Datasets must satisfy the IsDataset, concept.
- A typedef'd
DataType, which is a tuple of arbitrary types - A
size()method which returns the number of samples the dataset contains - A
get(int idx)method to return the sample for the given index in range [0, size())
template <typename T>
concept IsDataset = requires(const T ct, int idx) {
typename T::DataType;
requires IsSpecialization<typename T::DataType, std::tuple>;
{ ct.size() } -> std::same_as<int>;
{ ct.get(idx) } -> std::same_as<typename T::DataType>;
};If your dataset simply contains tensors (which are created externally), you can reuse and instantiate TensorDataset.
Tensor inputs = uniform_real(0, 1, {100, 4});
Tensor targets = uniform_real(0, 1, {100, 4});
data::TensorDataset train_data(inputs, targets);Views are created over datasets, such as the case when creating train/validation/test partitions.

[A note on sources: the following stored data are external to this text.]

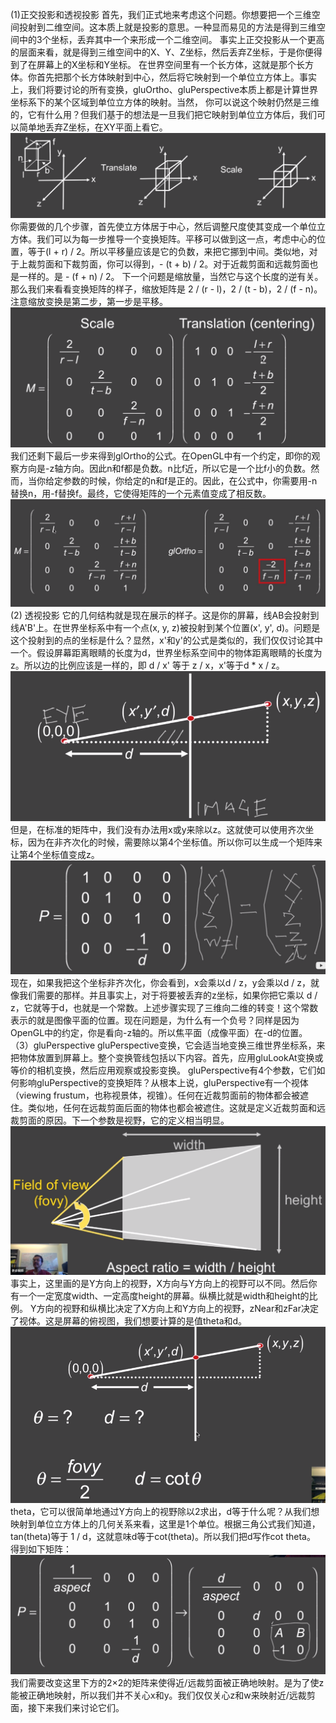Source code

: (1)正交投影和透视投影
首先，我们正式地来考虑这个问题。你想要把一个三维空间投射到二维空间。这本质上就是投影的意思。一种显而易见的方法是得到三维空间中的3个坐标，丢弃其中一个来形成一个二维空间。
事实上正交投影从一个更高的层面来看，就是得到三维空间中的X、Y、Z坐标，然后丢弃Z坐标，于是你便得到了在屏幕上的X坐标和Y坐标。
在世界空间里有一个长方体，这就是那个长方体。你首先把那个长方体映射到中心，然后将它映射到一个单位立方体上。事实上，我们将要讨论的所有变换，gluOrtho、gluPerspective本质上都是计算世界坐标系下的某个区域到单位立方体的映射。当然，
你可以说这个映射仍然是三维的，它有什么用？但我们基于的想法是一旦我们把它映射到单位立方体后，我们可以简单地丢弃Z坐标，在XY平面上看它。
![](/Computer_Graphics/images/18.png)
你需要做的几个步骤，首先使立方体居于中心，然后调整尺度使其变成一个单位立方体。我们可以为每一步推导一个变换矩阵。平移可以做到这一点，考虑中心的位置，等于(l + r) / 2。所以平移量应该是它的负数，来把它挪到中间。类似地，对于上裁剪面和下裁剪面，你可以得到，- (t + b) / 2。对于近裁剪面和远裁剪面也是一样的。是 - (f + n) / 2。
下一个问题是缩放量，当然它与这个长度的逆有关。那么我们来看看变换矩阵的样子，缩放矩阵是 2 / (r - l)，2 / (t - b)，2 / (f - n)。注意缩放变换是第二步，第一步是平移。
![](/Computer_Graphics/images/19.png)
我们还剩下最后一步来得到glOrtho的公式。在OpenGL中有一个约定，即你的观察方向是-z轴方向。因此n和f都是负数。n比f近，所以它是一个比f小的负数。然而，当你给定参数的时候，你给定的n和f是正的。因此，在公式中，你需要用-n替换n，用-f替换f。最终，它使得矩阵的一个元素值变成了相反数。
![](/Computer_Graphics/images/20.png)
(2) 透视投影
它的几何结构就是现在展示的样子。这是你的屏幕，线AB会投射到线A'B'上。在世界坐标系中有一个点(x, y, z)被投射到某个位置(x', y', d)。问题是这个投射到的点的坐标是什么？显然，x'和y'的公式是类似的，我们仅仅讨论其中一个。假设屏幕距离眼睛的长度为d，世界坐标系空间中的物体距离眼睛的长度为z。所以边的比例应该是一样的，即 d / x' 等于 z / x，x'等于d * x / z。
![](/Computer_Graphics/images/21.png)
但是，在标准的矩阵中，我们没有办法用x或y来除以z。这就使可以使用齐次坐标，因为在非齐次化的时候，需要除以第4个坐标值。所以你可以生成一个矩阵来让第4个坐标值变成z。![](/Computer_Graphics/images/22.png)
现在，如果我把这个坐标非齐次化，你会看到，x会乘以d / z，y会乘以d / z，就像我们需要的那样。并且事实上，对于将要被丢弃的z坐标，如果你把它乘以 d / z，它就等于d，也就是一个常数。上述步骤实现了三维向二维的转变！这个常数表示的就是图像平面的位置。现在问题是，为什么有一个负号？同样是因为OpenGL中的约定，你是看向-z轴的。所以焦平面（成像平面）在-d的位置。
（3）gluPerspective
gluPerspective变换，它会适当地变换三维世界坐标系，来把物体放置到屏幕上。整个变换管线包括以下内容。首先，应用gluLookAt变换或等价的相机变换，然后应用观察或投影变换。
gluPerspective有4个参数，它们如何影响gluPerspective的变换矩阵？从根本上说，gluPerspective有一个视体（viewing frustum，也称视景体，视锥）。任何在近裁剪面前的物体都会被遮住。类似地，任何在远裁剪面后面的物体也都会被遮住。这就是定义近裁剪面和远裁剪面的原因。下一个参数是视野，它的定义相当明显。
![](/Computer_Graphics/images/23.png)事实上，这里画的是Y方向上的视野，X方向与Y方向上的视野可以不同。然后你有一个一定宽度width、一定高度height的屏幕。纵横比就是width和height的比例。
Y方向的视野和纵横比决定了X方向上和Y方向上的视野，zNear和zFar决定了视体。这是屏幕的俯视图，我们想要计算的是值theta和d。![](/Computer_Graphics/images/24.png)theta，它可以很简单地通过Y方向上的视野除以2求出，d等于什么呢？从我们想映射到单位立方体上的几何关系来看，这里是1个单位。根据三角公式我们知道，tan(theta)等于 1 / d，这就意味d等于cot(theta)。所以我们把d写作cot theta。
得到如下矩阵：
![](/Computer_Graphics/images/25.png)
我们需要改变这里下方的2×2的矩阵来使得近/远裁剪面被正确地映射。是为了使z能被正确地映射，所以我们并不关心x和y。我们仅仅关心z和w来映射近/远裁剪面，接下来我们来讨论它们。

They are also required to use with Dataloaders.
- Views can be created directly by moving the dataset into it, as is the case if the dataset is not to be partitioned
data::DatasetView train_data_view(std::move(train_data));- Or using random_split, which creates views of various partition sizes that must sum to the total size of the dataset
int seed = 0;
// dataset has a size() = 100
auto [train_data, validate_data, test_data] = data::random_split(std::move(dataset), seed, 70, 20, 10);A Dataloader takes a DatasetView and provides batching and shuffling.
It also supports range-based loops with internal iterators.
Tensor inputs = uniform_real(0, 1, {100, 4});
Tensor targets = uniform_real(0, 1, {100, 4});
data::TensorDataset dataset(inputs, targets);
auto [train_data, validate_data, test_data] = data::random_split(std::move(dataset), seed, 70, 20, 10);
// Train loader shuffles its batches, validate/test loaders do not
int batch_size = 4;
auto train_loader = data::DataLoader(train_data, batch_size, true, seed);
auto validate_loader = data::DataLoader(validate_data, batch_size, false);
auto test_loader = data::DataLoader(test_data, batch_size, false);
// Iterate over the dataloader
// Since we supplied two tensors to our dataset, the iterated value will be a tuple of two batched tensors
for (auto [inp, tar] : train_loader) {
// inp has shape (batch_size, 4) unless the last batch is partial
// tar has shape (batch_size, 4) unless the last batch is partial
}